Some 3.7 billion people have herpes in one form or another. Says who? The World Health Organization, that’s WHO! WHO says 2/3 of people under 50 have herpes, reported UPI Oct. 30. And over a half billion have sexually transmitted herpes genital herpes simplex virus type 1 (HSV-1) or herpes simplex virus type 2 (HSV-2) STD.
HSV-1 is mostly spread through oral contact and usually shows up as “cold sores,” but it can be spread to the genitals from oral sex. Children living in unsanitary conditions can get HSV-1. Thanks to better hygiene and cleaner living conditions in high-income countries, fewer children are getting infected with HSV-1. But more people in richer countries are getting genital HSV-1 through oral sex. Globally, some 140 million people between the ages 15 to 49 are infected with genital HSV-1.
HSV-2 is spread almost exclusively by skin-to-skin sexual contact. And roughly 417 million people under age 50 have HSV-2. When the infections of genital HSV-1 and HSV-2 STD are combined, a whopping 567 million people have a herpes STD. With the planet’s population at 7 billion, that’s approximately 1 in 14 people with sexually transmitted herpes. And that’s just the number infected with the herpes STD. That doesn’t count the millions infected with another STD. And that is a pandemic.
There are several reasons genital HSV-1 and HSV-2 are so virulent. Both are incurable. Both are spread by oral sex which many people wrongly think is STD-proof. Symptoms include orolabial (fever blisters) or “cold sores” on the face, genitalia or anus. But the good news is that both variety of the herpes STD can be treated with antibiotics.
Education is critical to STD and herpes prevention. Young people must be taught about sexually transmitted diseases–including the fact that they can be spread by oral sex–before they become sexually active. Dr. Marleen Temmerman, director of the WHO’s Department of Reproductive Health and Research said that the new herpes infections estimates highlight the need for improved data collection on HSV types and sexually transmitted diseases in general.

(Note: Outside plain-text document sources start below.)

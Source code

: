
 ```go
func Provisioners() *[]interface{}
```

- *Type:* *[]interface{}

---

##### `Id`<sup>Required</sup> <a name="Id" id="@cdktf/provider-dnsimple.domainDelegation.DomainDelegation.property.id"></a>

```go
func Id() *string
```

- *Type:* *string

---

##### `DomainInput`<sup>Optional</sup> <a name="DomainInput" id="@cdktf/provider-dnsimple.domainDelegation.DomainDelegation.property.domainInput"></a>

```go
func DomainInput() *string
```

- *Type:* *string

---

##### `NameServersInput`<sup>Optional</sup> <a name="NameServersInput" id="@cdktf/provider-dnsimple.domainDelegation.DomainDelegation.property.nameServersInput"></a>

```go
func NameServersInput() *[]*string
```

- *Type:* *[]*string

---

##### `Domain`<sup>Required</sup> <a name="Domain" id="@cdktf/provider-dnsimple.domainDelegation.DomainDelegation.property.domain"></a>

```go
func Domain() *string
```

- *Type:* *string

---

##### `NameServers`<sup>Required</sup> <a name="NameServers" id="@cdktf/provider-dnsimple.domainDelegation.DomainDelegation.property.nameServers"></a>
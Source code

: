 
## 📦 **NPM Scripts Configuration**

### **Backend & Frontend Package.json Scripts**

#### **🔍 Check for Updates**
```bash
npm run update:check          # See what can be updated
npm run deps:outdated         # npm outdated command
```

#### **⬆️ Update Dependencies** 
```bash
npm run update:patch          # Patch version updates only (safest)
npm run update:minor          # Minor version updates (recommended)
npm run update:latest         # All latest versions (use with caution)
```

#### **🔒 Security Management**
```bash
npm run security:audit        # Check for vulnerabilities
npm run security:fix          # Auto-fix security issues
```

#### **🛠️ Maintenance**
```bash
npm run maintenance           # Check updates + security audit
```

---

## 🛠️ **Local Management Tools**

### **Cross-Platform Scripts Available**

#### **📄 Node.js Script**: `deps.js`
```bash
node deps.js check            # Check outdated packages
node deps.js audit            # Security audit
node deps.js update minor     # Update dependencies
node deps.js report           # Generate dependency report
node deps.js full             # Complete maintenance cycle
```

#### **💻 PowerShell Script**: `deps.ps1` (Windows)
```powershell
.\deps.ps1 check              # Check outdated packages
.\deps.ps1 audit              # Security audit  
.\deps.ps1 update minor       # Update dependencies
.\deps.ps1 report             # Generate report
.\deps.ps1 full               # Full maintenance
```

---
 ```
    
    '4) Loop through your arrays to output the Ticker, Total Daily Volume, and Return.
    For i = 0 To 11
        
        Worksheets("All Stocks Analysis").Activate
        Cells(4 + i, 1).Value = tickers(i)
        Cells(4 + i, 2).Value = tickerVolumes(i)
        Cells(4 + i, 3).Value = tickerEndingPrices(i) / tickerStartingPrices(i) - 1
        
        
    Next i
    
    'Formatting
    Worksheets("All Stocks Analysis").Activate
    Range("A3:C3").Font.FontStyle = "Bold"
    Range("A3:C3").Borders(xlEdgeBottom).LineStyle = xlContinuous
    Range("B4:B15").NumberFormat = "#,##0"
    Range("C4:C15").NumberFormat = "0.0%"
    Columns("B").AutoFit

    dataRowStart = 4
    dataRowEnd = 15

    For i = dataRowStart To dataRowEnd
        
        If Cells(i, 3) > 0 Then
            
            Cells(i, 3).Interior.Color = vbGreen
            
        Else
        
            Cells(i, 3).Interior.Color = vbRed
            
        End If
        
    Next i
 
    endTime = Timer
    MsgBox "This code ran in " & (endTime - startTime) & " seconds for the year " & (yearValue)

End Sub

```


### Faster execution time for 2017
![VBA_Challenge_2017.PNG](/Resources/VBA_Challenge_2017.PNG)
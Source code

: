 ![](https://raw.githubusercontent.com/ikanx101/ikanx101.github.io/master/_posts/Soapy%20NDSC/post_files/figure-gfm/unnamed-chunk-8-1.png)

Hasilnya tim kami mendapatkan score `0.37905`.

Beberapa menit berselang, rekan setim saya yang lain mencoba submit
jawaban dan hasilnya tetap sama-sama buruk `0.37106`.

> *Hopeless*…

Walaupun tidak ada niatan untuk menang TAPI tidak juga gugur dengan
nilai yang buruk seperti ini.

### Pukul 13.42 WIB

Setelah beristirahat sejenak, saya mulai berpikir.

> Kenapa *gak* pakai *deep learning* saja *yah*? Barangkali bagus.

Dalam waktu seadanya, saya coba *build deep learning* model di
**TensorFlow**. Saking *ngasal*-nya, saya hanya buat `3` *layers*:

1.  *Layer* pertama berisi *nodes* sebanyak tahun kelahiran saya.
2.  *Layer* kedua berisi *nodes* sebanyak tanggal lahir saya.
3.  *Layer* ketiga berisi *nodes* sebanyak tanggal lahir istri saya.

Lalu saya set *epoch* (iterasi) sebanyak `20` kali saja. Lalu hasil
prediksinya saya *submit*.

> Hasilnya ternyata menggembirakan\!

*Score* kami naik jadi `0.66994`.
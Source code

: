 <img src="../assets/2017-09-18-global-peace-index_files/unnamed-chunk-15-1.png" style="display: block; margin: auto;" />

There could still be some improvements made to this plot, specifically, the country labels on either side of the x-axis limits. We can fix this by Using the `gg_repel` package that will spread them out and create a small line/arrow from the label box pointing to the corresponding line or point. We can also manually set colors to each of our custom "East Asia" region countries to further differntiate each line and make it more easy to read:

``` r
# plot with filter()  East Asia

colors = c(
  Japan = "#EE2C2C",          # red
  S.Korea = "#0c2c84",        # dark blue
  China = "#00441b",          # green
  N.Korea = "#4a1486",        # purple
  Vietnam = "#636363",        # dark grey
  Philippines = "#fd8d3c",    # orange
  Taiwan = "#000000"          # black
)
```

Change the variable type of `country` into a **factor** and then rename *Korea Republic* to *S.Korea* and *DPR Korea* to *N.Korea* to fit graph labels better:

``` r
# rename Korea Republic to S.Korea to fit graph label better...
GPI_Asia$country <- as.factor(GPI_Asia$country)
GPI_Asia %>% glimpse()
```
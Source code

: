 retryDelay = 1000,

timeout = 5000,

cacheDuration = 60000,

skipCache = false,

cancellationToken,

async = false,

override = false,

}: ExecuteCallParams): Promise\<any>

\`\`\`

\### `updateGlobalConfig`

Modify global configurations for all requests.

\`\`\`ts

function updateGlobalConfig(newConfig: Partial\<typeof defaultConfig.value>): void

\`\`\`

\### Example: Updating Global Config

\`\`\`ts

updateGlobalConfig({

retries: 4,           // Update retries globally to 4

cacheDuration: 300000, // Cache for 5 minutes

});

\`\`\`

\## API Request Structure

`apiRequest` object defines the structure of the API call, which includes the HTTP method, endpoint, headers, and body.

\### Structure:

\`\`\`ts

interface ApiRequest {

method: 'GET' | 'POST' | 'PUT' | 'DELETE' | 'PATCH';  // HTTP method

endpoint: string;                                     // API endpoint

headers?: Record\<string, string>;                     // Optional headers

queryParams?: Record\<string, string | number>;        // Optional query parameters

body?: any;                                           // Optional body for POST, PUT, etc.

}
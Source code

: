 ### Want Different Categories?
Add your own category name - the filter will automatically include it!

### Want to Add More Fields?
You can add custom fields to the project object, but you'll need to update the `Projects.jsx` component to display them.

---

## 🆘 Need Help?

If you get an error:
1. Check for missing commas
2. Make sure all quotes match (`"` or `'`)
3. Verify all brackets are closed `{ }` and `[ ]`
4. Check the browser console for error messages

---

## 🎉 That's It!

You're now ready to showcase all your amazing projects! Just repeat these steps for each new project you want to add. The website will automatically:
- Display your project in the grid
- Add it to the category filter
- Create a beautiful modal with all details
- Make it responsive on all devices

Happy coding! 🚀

WHO researchers collected data for six of its regions and used 2012 population data to calculate prevalence of HSV-1. From that they estimated infection rates around the world. WHO estimates that 3.7 billion people ages of 0 and 49–two-thirds of the population in that age range, is infected with herpes. Many are children, but they will grow up to be sexually active. And they will spread their infection either by genital contact or with oral sex. With the global burden that is herpes, researchers suggest widening education efforts and developing vaccines for genital HSV-1 and HSV-2.